Exercise details: Go through the records and report each line in which the word "send" occurs.

Data extracted from a collection:
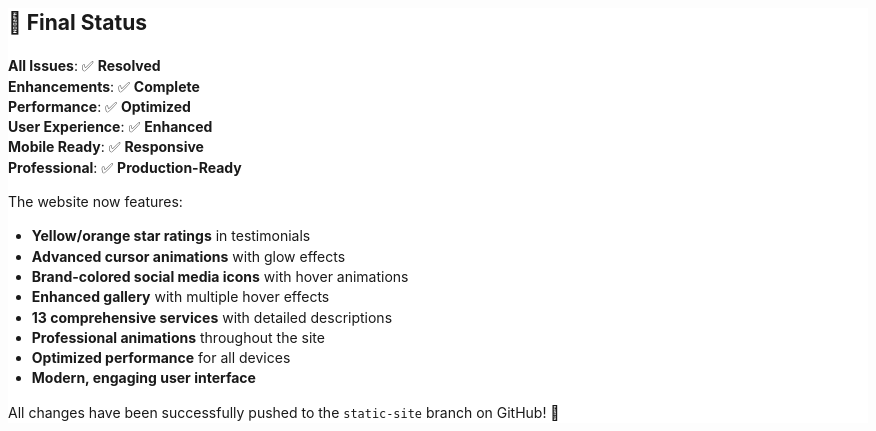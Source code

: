 
## 🚀 **Final Status**

**All Issues**: ✅ **Resolved**  
**Enhancements**: ✅ **Complete**  
**Performance**: ✅ **Optimized**  
**User Experience**: ✅ **Enhanced**  
**Mobile Ready**: ✅ **Responsive**  
**Professional**: ✅ **Production-Ready**

The website now features:
- **Yellow/orange star ratings** in testimonials
- **Advanced cursor animations** with glow effects
- **Brand-colored social media icons** with hover animations
- **Enhanced gallery** with multiple hover effects
- **13 comprehensive services** with detailed descriptions
- **Professional animations** throughout the site
- **Optimized performance** for all devices
- **Modern, engaging user interface**

All changes have been successfully pushed to the `static-site` branch on GitHub! 🎉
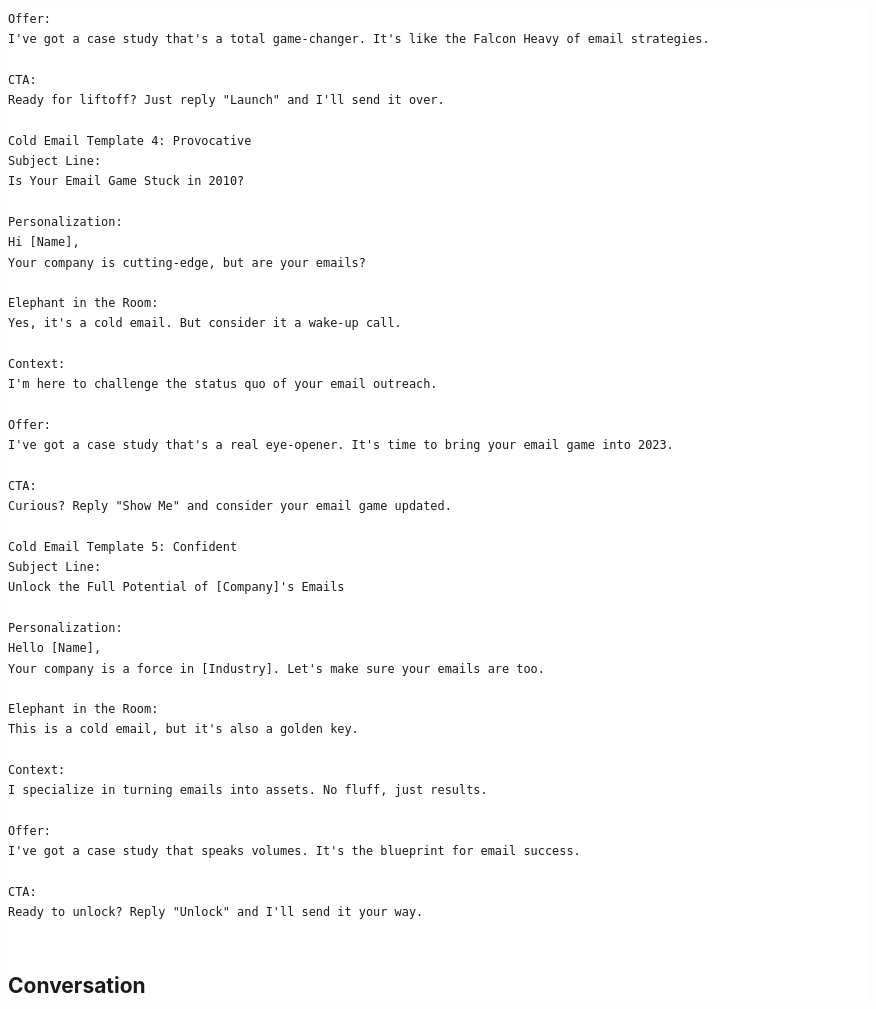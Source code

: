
 ```
Offer:
I've got a case study that's a total game-changer. It's like the Falcon Heavy of email strategies.

CTA:
Ready for liftoff? Just reply "Launch" and I'll send it over.

Cold Email Template 4: Provocative
Subject Line:
Is Your Email Game Stuck in 2010?

Personalization:
Hi [Name],
Your company is cutting-edge, but are your emails?

Elephant in the Room:
Yes, it's a cold email. But consider it a wake-up call.

Context:
I'm here to challenge the status quo of your email outreach.

Offer:
I've got a case study that's a real eye-opener. It's time to bring your email game into 2023.

CTA:
Curious? Reply "Show Me" and consider your email game updated.

Cold Email Template 5: Confident
Subject Line:
Unlock the Full Potential of [Company]'s Emails

Personalization:
Hello [Name],
Your company is a force in [Industry]. Let's make sure your emails are too.

Elephant in the Room:
This is a cold email, but it's also a golden key.

Context:
I specialize in turning emails into assets. No fluff, just results.

Offer:
I've got a case study that speaks volumes. It's the blueprint for email success.

CTA:
Ready to unlock? Reply "Unlock" and I'll send it your way.


```

## Conversation
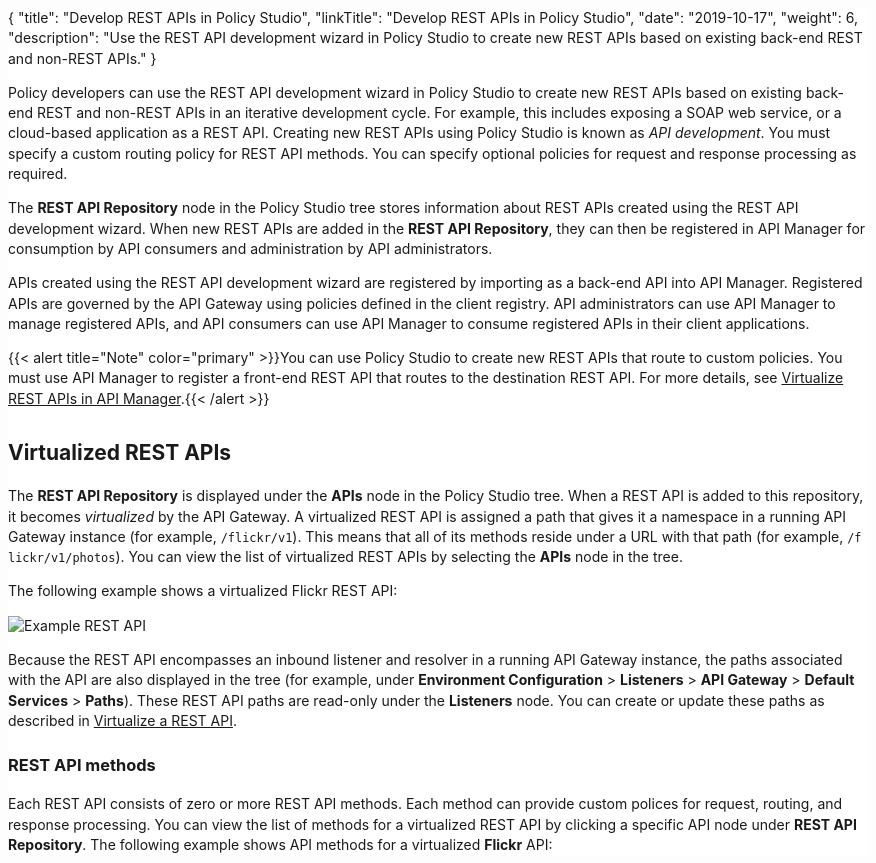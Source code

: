 {
"title": "Develop REST APIs in Policy Studio",
"linkTitle": "Develop REST APIs in Policy Studio",
"date": "2019-10-17",
"weight": 6,
"description": "Use the REST API development wizard in Policy Studio to create new REST APIs based on existing back-end REST and non-REST APIs."
}

Policy developers can use the REST API development wizard in Policy Studio to create new REST APIs based on existing back-end REST and non-REST APIs in an iterative development cycle. For example, this includes exposing a SOAP web service, or a cloud-based application as a REST API. Creating new REST APIs using Policy Studio is known as *API development*. You must specify a custom routing policy for REST API methods. You can specify optional policies for request and response processing as required.

The **REST API Repository** node in the Policy Studio tree stores information about REST APIs created using the REST API development wizard. When new REST APIs are added in the **REST API Repository**, they can then be registered in API Manager for consumption by API consumers and administration by API administrators.

APIs created using the REST API development wizard are registered by importing as a back-end API into API Manager. Registered APIs are governed by the API Gateway using policies defined in the client registry. API administrators can use API Manager to manage registered APIs, and API consumers can use API Manager to consume registered APIs in their client applications.

{{< alert title="Note" color="primary" >}}You can use Policy Studio to create new REST APIs that route to custom policies. You must use API Manager to register a front-end REST API that routes to the destination REST API. For more details, see [Virtualize REST APIs in API Manager](/docs/apimgr_admin/api_mgmt_virtualize_web/).{{< /alert >}}

## Virtualized REST APIs

The **REST API Repository** is displayed under the **APIs** node in the Policy Studio tree. When a REST API is added to this repository, it becomes *virtualized* by the API Gateway. A virtualized REST API is assigned a path that gives it a namespace in a running API Gateway instance (for example, `/flickr/v1`). This means that all of its methods reside under a URL with that path (for example, `/flickr/v1/photos`). You can view the list of virtualized REST APIs by selecting the **APIs** node in the tree.

The following example shows a virtualized Flickr REST API:

![Example REST API](/Images/docbook/images/api_mgmt/rest_api.png)

Because the REST API encompasses an inbound listener and resolver in a running API Gateway instance, the paths associated with the API are also displayed in the tree (for example, under **Environment Configuration** > **Listeners** > **API Gateway** > **Default Services** > **Paths**). These REST API paths are read-only under the **Listeners** node. You can create or update these paths as described in [Virtualize a REST API](#virtualize-a-rest-api).

### REST API methods

Each REST API consists of zero or more REST API methods. Each method can provide custom polices for request, routing, and response processing. You can view the list of methods for a virtualized REST API by clicking a specific API node under **REST API Repository**. The following example shows API methods for a virtualized **Flickr** API:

Written answer:
Ready for liftoff? Just reply "Launch" and I'll send it over.
Ready to unlock? Reply "Unlock" and I'll send it your way.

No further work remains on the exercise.